Der Zusammenhang zwischen Diabetes und Demenz ist ein viel diskutiertes Thema in der medizinischen Forschung. Seit den 1990er-Jahren ist bekannt, dass Menschen mit Diabetes ein höheres Risiko haben, an Demenz zu erkranken. Dieser Artikel beleuchtet die komplexen Zusammenhänge zwischen Diabetes, Demenz und Lebenserwartung und gibt einen Überblick über aktuelle Studien und präventive Maßnahmen.

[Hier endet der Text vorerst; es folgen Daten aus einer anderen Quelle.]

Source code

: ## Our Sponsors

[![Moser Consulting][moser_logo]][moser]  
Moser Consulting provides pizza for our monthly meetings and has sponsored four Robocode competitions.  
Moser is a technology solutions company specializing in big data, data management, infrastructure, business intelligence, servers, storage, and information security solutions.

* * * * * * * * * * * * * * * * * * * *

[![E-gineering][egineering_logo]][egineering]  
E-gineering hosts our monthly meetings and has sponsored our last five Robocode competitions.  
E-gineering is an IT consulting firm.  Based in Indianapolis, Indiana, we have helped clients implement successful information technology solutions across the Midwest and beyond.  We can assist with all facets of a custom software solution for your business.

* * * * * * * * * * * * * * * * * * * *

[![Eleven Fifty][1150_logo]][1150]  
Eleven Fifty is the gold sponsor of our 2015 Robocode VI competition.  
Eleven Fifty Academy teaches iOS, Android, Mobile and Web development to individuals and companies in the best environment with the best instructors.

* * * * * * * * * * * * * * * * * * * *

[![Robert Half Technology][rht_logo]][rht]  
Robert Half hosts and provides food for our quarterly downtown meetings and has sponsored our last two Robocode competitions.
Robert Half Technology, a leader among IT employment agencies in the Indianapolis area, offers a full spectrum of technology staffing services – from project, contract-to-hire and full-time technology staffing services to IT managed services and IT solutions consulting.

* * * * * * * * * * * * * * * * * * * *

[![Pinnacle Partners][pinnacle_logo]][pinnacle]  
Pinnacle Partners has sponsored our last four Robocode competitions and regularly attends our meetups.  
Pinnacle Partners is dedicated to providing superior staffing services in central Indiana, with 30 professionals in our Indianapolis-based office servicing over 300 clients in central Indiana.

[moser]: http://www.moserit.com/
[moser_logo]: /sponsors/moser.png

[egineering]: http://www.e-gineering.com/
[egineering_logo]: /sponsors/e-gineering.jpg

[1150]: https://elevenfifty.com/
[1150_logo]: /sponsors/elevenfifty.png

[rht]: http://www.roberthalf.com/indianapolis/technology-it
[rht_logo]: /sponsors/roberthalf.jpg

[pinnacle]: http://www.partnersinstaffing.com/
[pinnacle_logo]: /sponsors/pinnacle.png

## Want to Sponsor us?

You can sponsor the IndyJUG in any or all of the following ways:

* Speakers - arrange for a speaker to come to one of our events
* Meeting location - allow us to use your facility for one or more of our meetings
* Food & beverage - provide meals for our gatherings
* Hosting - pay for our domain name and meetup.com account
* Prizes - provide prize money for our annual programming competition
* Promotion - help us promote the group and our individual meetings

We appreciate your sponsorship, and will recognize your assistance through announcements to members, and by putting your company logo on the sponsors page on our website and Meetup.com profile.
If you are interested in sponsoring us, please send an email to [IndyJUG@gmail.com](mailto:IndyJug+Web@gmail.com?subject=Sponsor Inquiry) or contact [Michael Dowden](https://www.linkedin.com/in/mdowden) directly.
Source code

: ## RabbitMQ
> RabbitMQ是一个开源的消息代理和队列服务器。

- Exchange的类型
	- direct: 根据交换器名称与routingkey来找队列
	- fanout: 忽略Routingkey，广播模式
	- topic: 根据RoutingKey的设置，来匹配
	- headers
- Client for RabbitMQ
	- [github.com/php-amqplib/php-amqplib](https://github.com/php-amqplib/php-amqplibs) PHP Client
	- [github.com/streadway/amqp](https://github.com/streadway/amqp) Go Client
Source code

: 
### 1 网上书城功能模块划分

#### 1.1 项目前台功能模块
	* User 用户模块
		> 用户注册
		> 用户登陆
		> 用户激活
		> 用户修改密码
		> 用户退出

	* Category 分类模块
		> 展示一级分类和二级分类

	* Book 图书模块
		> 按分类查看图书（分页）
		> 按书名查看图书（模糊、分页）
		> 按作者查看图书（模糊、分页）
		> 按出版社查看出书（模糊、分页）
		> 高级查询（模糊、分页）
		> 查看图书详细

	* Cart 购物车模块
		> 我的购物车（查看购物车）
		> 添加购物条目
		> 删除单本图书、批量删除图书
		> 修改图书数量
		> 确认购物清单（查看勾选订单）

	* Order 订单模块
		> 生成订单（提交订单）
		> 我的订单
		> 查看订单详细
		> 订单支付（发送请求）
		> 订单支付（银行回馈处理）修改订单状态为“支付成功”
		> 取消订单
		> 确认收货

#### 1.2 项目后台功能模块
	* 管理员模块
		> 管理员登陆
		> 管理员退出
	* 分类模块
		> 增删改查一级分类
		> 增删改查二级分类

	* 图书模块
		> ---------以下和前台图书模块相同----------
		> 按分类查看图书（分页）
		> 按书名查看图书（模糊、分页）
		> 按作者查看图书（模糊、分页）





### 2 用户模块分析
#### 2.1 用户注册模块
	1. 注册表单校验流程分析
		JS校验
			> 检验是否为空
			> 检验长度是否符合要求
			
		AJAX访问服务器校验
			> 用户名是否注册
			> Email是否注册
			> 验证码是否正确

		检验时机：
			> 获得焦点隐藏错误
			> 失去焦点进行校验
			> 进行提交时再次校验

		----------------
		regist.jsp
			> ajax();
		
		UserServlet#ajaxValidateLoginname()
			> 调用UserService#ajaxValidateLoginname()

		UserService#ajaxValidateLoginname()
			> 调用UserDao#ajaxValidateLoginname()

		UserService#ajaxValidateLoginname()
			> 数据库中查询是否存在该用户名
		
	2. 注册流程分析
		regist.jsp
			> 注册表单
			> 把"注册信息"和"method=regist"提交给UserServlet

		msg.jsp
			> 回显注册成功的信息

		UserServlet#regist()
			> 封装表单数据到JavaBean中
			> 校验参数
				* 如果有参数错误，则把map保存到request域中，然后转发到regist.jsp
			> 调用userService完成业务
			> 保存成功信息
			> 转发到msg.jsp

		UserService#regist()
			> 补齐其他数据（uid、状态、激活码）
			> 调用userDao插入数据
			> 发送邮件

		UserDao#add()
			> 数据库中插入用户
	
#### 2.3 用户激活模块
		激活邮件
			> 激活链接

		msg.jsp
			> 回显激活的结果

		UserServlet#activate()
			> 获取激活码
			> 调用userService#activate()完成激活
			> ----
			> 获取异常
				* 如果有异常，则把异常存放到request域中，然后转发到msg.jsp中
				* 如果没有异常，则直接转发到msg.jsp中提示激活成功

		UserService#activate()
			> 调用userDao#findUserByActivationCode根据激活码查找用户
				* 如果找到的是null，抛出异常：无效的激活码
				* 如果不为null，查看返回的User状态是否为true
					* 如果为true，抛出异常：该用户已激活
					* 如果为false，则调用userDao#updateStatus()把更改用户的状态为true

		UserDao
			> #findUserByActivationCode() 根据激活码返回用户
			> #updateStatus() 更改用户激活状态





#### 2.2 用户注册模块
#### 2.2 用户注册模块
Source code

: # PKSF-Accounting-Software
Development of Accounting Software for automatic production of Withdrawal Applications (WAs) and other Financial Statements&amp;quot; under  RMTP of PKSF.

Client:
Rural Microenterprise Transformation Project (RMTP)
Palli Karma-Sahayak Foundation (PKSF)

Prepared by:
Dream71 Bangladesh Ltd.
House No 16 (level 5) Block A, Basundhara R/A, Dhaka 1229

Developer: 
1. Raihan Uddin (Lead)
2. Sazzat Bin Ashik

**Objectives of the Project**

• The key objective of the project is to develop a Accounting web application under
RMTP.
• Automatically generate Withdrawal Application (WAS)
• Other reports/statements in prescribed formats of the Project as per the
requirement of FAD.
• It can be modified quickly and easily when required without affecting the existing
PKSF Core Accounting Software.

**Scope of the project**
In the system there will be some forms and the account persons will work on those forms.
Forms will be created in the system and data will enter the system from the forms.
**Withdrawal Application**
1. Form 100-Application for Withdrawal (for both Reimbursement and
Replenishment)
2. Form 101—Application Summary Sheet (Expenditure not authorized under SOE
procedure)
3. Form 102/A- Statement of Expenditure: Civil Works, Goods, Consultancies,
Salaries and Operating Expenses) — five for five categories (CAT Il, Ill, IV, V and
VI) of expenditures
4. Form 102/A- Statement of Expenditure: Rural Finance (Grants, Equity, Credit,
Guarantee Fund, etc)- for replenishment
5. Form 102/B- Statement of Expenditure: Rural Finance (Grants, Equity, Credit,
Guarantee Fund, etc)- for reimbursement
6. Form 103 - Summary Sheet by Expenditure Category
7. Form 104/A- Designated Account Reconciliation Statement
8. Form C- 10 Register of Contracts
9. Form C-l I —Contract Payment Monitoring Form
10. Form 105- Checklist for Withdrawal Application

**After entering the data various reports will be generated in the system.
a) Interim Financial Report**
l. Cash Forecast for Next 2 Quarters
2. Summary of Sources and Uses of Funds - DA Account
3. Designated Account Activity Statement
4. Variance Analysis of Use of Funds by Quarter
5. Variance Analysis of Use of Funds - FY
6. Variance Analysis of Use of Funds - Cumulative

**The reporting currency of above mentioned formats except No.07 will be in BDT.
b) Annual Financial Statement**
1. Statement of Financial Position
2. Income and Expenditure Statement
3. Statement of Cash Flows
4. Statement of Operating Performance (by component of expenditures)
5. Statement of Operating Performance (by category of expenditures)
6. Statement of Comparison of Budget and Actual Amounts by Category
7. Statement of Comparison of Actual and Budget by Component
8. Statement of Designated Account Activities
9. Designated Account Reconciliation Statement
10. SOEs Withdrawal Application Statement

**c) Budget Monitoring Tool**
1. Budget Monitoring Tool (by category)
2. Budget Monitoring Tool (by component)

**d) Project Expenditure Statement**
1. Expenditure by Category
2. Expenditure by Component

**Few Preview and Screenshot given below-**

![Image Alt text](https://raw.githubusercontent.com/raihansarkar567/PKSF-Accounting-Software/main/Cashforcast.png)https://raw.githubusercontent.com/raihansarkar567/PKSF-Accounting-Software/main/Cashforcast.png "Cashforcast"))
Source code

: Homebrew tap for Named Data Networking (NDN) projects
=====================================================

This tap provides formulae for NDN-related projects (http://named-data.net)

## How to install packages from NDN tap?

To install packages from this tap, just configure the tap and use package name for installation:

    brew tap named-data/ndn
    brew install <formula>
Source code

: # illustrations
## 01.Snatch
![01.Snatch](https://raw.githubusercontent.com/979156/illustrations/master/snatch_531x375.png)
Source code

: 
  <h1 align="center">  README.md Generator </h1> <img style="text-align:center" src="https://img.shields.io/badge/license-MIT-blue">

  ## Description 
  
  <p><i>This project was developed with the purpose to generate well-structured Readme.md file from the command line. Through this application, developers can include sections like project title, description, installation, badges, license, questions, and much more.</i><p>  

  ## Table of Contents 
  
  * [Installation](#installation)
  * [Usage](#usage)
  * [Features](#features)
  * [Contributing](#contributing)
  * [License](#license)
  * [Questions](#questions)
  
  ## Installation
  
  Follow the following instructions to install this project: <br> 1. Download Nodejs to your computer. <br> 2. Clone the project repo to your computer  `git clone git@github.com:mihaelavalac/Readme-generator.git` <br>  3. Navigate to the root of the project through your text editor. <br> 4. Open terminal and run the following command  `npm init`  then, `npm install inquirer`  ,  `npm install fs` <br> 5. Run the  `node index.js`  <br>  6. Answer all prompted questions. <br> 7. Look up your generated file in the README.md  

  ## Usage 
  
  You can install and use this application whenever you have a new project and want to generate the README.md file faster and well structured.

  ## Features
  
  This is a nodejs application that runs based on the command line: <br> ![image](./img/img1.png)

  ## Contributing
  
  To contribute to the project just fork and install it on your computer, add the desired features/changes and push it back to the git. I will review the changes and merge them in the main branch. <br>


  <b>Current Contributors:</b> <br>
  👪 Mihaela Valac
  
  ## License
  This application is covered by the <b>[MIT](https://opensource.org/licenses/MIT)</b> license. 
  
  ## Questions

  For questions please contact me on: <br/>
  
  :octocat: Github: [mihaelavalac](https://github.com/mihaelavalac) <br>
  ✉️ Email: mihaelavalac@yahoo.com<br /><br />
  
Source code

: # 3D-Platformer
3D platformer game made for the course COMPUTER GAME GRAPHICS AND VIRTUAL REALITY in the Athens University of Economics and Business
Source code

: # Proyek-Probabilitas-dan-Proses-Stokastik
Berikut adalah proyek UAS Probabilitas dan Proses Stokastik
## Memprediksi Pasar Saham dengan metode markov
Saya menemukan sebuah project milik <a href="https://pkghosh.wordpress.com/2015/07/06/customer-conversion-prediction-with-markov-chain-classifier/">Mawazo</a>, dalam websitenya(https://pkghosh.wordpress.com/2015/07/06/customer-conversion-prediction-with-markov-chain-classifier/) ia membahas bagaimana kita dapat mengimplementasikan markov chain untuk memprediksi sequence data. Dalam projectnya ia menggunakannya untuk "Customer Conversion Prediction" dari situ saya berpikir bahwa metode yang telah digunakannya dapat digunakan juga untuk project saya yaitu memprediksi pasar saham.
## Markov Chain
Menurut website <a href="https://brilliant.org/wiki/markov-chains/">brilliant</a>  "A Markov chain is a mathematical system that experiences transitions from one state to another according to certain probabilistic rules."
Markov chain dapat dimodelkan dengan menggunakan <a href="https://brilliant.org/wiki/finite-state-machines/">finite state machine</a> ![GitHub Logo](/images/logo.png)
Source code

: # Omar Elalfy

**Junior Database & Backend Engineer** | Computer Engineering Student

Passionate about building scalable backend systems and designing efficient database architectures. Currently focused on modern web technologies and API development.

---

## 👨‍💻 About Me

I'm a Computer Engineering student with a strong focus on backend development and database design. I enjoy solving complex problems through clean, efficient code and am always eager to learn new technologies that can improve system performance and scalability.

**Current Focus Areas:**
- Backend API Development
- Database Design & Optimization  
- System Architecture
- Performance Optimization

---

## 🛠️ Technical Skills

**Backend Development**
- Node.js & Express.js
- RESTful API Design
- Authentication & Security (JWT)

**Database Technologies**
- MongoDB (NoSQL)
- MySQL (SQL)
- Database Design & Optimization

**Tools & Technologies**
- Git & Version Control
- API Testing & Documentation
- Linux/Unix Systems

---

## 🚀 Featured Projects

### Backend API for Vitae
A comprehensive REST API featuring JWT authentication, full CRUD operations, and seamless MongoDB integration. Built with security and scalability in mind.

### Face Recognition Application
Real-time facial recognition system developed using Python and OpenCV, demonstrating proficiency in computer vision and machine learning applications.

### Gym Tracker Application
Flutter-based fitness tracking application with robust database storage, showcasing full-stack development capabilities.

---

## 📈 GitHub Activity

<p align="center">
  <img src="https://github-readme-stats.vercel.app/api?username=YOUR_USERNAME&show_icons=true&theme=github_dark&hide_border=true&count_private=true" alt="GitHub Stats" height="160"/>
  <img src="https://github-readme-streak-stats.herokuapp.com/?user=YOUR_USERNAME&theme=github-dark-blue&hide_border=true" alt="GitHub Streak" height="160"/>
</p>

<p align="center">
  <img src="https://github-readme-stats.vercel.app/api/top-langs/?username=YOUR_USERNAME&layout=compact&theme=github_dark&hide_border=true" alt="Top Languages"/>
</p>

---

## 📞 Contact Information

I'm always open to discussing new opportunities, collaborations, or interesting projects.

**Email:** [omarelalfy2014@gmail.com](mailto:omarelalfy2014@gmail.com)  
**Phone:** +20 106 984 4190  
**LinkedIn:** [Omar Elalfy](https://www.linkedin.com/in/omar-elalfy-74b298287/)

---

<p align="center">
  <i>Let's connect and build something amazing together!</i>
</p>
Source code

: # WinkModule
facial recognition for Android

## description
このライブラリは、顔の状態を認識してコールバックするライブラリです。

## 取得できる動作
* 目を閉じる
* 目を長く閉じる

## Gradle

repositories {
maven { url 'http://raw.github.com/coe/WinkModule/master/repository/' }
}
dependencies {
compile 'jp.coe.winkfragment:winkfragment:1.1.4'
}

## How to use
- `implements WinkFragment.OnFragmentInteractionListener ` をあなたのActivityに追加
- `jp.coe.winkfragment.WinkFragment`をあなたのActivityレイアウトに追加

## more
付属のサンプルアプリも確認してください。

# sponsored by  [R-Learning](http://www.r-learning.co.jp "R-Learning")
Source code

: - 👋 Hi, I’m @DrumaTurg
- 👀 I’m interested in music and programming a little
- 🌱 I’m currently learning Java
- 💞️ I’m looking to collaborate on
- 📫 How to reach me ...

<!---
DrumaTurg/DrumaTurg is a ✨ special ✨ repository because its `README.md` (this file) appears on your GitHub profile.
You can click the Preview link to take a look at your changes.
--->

Erhöhtes Demenzrisiko bei Diabetespatienten

Die Rotterdam-Studie zeigte bereits in den 1990er-Jahren, dass Menschen mit Diabetes etwa doppelt so häufig eine Demenz entwickeln wie Menschen ohne Diabetes. Aktuelle Studien bestätigen diesen Zusammenhang und zeigen, dass das Risiko, an einer Demenz zu erkranken, bei Menschen mit Diabetes etwa 1,5-fach erhöht ist. Insbesondere Typ-2-Diabetes ist mit einem erhöhten Risiko für die Entwicklung vaskulärer Demenzen assoziiert. Frauen mit Diabetes haben ein 2,3-fach und Männer ein 1,7-fach erhöhtes Risiko, eine vaskuläre Demenz zu entwickeln.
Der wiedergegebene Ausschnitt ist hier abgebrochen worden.